[YOUR GOAL]:
Reproduce the entries from their first line up to and including the line with "A bear spread is a type". Leave out everything after it.

[DATA SHOWN]:

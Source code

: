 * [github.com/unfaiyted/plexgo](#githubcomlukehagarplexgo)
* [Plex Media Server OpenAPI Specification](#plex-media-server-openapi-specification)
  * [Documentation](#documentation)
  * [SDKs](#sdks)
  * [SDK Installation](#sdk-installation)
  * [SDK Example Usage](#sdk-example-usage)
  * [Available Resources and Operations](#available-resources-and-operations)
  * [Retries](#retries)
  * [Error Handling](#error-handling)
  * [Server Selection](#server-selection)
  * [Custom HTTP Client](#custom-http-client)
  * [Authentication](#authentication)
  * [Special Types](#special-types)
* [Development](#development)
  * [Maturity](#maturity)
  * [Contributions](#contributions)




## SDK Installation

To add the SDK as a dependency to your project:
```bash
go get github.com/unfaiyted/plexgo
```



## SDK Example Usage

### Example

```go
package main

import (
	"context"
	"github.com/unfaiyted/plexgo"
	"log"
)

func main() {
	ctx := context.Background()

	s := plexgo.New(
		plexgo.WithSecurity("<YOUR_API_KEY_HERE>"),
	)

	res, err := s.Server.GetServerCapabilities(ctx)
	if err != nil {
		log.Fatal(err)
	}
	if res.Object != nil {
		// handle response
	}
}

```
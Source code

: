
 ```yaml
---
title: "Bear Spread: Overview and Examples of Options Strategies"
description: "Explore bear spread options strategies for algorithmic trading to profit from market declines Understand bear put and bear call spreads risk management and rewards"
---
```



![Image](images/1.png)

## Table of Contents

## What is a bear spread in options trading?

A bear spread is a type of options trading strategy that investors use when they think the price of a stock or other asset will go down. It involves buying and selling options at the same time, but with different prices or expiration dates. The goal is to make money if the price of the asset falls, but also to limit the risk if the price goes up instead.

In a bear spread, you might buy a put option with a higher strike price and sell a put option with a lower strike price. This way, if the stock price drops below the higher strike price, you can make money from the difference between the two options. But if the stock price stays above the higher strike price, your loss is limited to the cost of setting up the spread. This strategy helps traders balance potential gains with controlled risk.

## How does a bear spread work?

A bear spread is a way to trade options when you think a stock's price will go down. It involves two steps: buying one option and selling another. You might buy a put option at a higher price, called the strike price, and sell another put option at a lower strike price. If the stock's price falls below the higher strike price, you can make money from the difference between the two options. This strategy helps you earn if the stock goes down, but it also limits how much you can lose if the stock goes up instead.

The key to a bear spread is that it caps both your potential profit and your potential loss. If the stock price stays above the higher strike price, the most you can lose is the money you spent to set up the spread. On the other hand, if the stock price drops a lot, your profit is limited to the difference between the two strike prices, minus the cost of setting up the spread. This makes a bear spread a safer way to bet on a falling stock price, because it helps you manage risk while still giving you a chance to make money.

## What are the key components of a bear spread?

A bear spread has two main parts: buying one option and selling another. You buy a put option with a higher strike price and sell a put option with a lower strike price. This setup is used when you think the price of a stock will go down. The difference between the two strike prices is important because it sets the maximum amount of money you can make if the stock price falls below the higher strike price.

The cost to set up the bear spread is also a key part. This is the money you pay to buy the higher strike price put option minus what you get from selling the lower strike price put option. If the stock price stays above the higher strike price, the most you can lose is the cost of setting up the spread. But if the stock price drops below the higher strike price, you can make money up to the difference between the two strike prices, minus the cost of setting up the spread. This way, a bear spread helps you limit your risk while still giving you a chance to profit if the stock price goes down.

[WORKED SOLUTION]:
Source code

: * [github.com/unfaiyted/plexgo](#githubcomlukehagarplexgo)
* [Plex Media Server OpenAPI Specification](#plex-media-server-openapi-specification)
  * [Documentation](#documentation)
  * [SDKs](#sdks)
  * [SDK Installation](#sdk-installation)
  * [SDK Example Usage](#sdk-example-usage)
  * [Available Resources and Operations](#available-resources-and-operations)
  * [Retries](#retries)
  * [Error Handling](#error-handling)
  * [Server Selection](#server-selection)
  * [Custom HTTP Client](#custom-http-client)
  * [Authentication](#authentication)
  * [Special Types](#special-types)
* [Development](#development)
  * [Maturity](#maturity)
  * [Contributions](#contributions)




## SDK Installation

To add the SDK as a dependency to your project:
```bash
go get github.com/unfaiyted/plexgo
```



## SDK Example Usage

### Example

```go
package main

import (
	"context"
	"github.com/unfaiyted/plexgo"
	"log"
)

func main() {
	ctx := context.Background()

	s := plexgo.New(
		plexgo.WithSecurity("<YOUR_API_KEY_HERE>"),
	)

	res, err := s.Server.GetServerCapabilities(ctx)
	if err != nil {
		log.Fatal(err)
	}
	if res.Object != nil {
		// handle response
	}
}

```
Source code

:
 ```yaml
---
title: "Bear Spread: Overview and Examples of Options Strategies"
description: "Explore bear spread options strategies for algorithmic trading to profit from market declines Understand bear put and bear call spreads risk management and rewards"
---
```



![Image](images/1.png)

## Table of Contents

## What is a bear spread in options trading?

A bear spread is a type of options trading strategy that investors use when they think the price of a stock or other asset will go down. It involves buying and selling options at the same time, but with different prices or expiration dates. The goal is to make money if the price of the asset falls, but also to limit the risk if the price goes up instead.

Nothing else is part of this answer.